What you should do:
Search the data for "instead". Each line containing it is to be copied.

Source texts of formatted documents

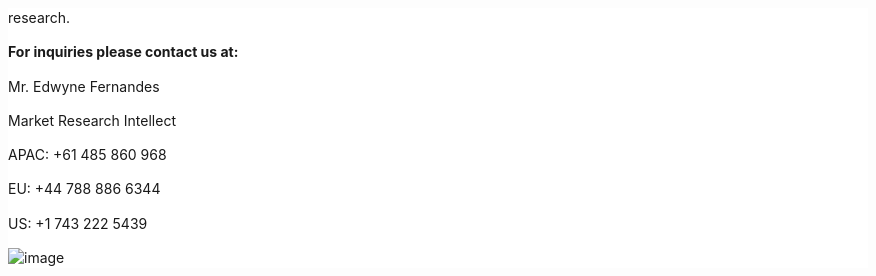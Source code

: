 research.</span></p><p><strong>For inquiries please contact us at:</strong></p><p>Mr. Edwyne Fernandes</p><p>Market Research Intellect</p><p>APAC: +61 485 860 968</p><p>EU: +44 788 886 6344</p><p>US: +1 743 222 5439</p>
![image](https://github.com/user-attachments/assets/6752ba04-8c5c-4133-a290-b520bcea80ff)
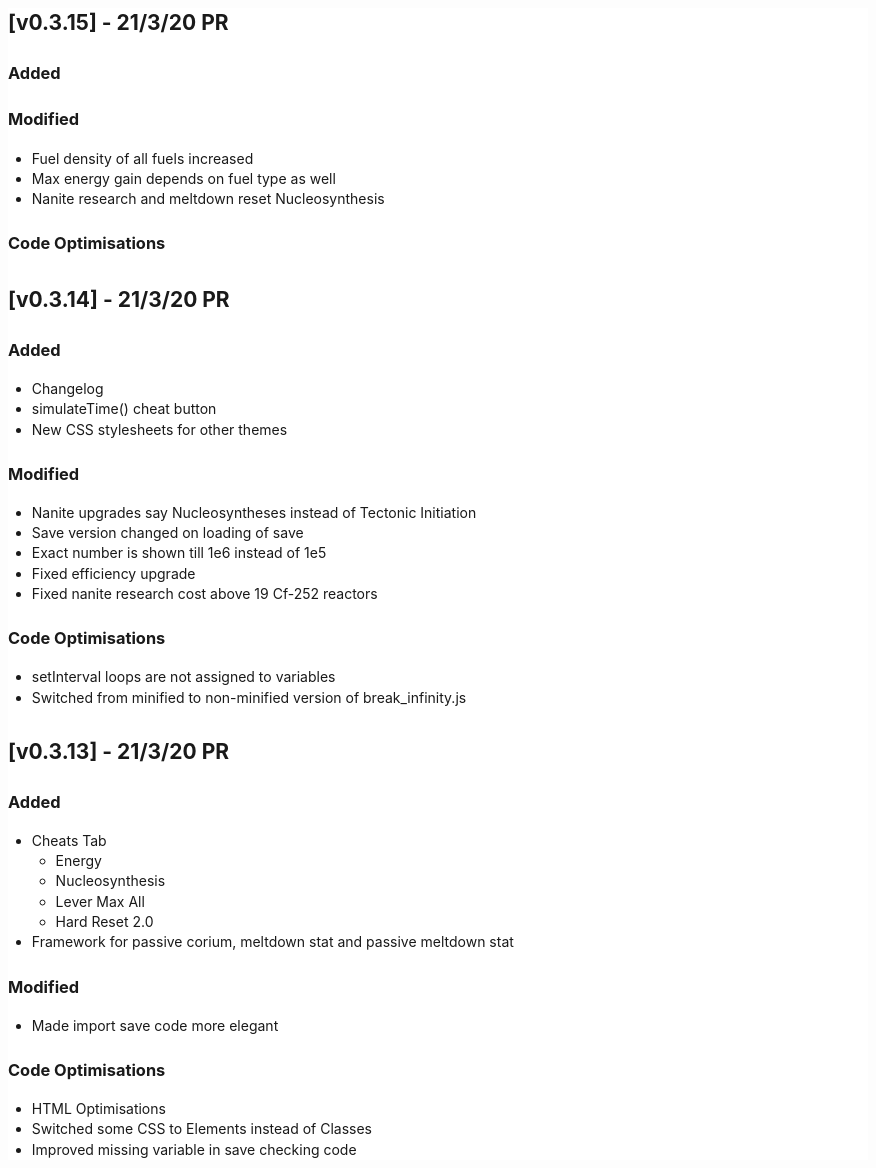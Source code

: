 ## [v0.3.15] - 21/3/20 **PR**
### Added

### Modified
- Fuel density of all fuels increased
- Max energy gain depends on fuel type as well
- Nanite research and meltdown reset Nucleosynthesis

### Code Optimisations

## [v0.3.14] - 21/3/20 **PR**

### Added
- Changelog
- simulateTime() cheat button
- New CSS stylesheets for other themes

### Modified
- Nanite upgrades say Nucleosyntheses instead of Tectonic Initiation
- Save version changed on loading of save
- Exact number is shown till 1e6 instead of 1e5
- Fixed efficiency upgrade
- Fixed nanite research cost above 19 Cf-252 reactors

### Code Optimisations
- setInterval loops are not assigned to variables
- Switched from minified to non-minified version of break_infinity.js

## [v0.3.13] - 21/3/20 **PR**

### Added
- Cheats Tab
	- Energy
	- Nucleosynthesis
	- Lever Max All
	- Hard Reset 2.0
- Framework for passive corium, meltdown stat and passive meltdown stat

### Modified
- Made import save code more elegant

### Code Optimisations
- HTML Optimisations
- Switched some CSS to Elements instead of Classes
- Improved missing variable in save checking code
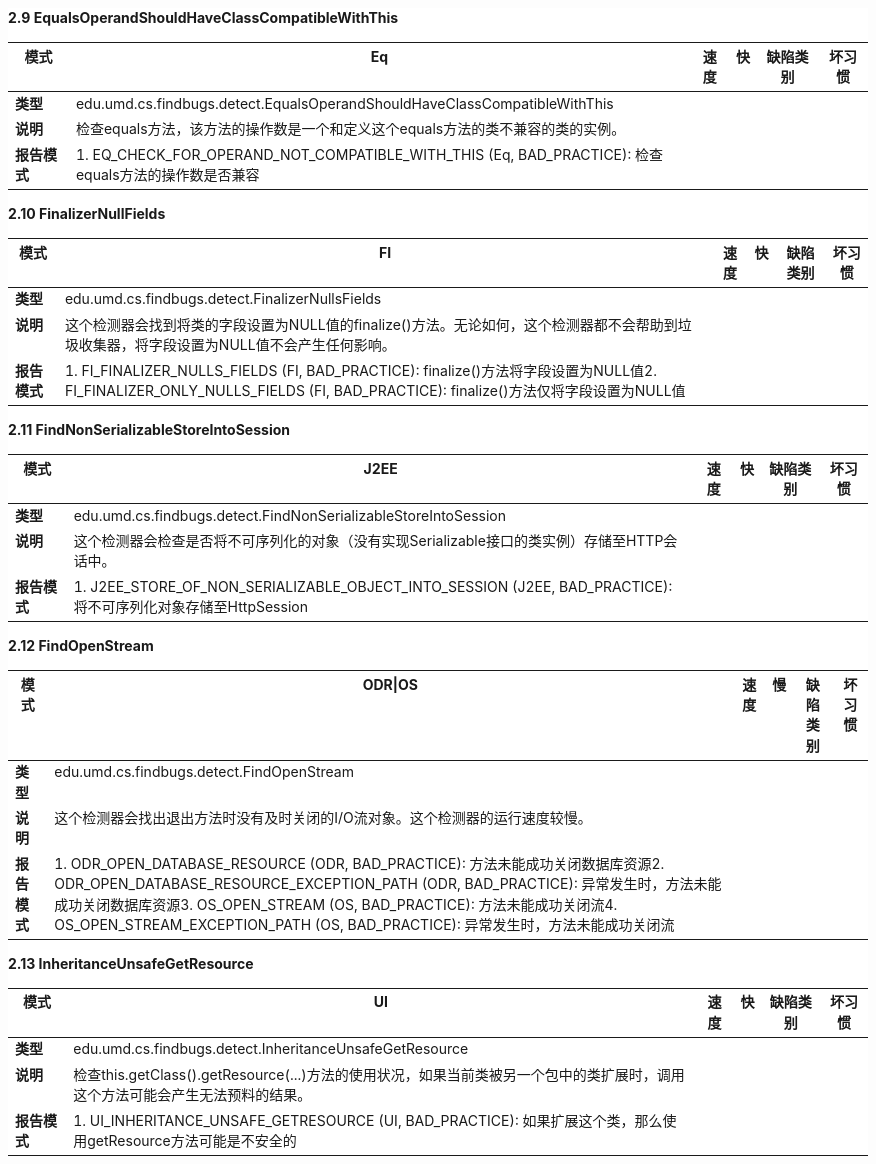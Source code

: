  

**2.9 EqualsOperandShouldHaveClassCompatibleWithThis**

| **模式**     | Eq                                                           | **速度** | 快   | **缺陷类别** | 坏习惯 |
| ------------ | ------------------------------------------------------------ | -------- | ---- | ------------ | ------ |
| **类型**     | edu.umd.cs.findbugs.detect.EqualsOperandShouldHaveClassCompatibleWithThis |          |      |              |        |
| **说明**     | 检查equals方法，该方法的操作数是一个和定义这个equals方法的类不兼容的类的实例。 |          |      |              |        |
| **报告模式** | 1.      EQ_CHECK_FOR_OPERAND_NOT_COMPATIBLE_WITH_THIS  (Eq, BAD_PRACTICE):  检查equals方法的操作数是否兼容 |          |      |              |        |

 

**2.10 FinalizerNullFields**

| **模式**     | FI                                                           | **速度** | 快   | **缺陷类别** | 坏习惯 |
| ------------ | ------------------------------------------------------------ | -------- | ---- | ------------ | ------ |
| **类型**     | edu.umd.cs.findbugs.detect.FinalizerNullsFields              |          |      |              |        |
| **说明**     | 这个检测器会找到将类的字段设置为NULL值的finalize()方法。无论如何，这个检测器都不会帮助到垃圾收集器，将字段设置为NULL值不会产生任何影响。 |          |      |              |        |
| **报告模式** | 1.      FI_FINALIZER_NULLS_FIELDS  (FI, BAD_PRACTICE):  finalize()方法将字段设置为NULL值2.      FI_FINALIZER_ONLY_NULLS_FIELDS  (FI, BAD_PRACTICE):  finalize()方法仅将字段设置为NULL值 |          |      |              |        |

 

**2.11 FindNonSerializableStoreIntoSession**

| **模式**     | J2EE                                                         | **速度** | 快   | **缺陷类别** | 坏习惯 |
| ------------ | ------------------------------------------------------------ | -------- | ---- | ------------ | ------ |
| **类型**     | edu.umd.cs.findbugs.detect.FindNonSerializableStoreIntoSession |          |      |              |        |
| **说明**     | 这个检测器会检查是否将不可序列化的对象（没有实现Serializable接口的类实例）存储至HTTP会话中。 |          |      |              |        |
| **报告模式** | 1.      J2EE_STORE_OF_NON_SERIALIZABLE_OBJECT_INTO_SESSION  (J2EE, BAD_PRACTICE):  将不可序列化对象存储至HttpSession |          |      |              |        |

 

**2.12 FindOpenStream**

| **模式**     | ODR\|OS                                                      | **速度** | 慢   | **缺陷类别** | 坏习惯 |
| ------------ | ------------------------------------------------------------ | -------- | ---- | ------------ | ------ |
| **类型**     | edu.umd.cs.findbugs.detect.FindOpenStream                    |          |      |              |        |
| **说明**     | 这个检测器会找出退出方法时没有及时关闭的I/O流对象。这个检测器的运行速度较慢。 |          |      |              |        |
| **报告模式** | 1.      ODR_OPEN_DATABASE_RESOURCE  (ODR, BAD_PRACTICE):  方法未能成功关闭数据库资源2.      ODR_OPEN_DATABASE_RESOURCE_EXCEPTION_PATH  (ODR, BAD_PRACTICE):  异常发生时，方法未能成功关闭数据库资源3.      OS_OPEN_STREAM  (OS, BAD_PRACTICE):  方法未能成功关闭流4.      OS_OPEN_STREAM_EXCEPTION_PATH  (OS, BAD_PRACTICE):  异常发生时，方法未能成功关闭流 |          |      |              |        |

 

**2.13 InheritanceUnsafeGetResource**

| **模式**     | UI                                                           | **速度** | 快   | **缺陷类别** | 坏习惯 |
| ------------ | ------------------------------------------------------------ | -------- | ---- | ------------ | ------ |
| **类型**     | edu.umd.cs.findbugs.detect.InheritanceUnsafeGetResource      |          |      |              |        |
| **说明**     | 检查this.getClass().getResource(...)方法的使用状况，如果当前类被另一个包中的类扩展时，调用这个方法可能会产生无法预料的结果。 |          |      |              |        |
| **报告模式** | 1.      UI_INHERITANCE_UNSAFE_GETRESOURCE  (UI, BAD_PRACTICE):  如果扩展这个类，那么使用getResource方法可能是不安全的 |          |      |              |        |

Response to the exercise:
- Nanite upgrades say Nucleosyntheses instead of Tectonic Initiation
- Exact number is shown till 1e6 instead of 1e5
- Switched some CSS to Elements instead of Classes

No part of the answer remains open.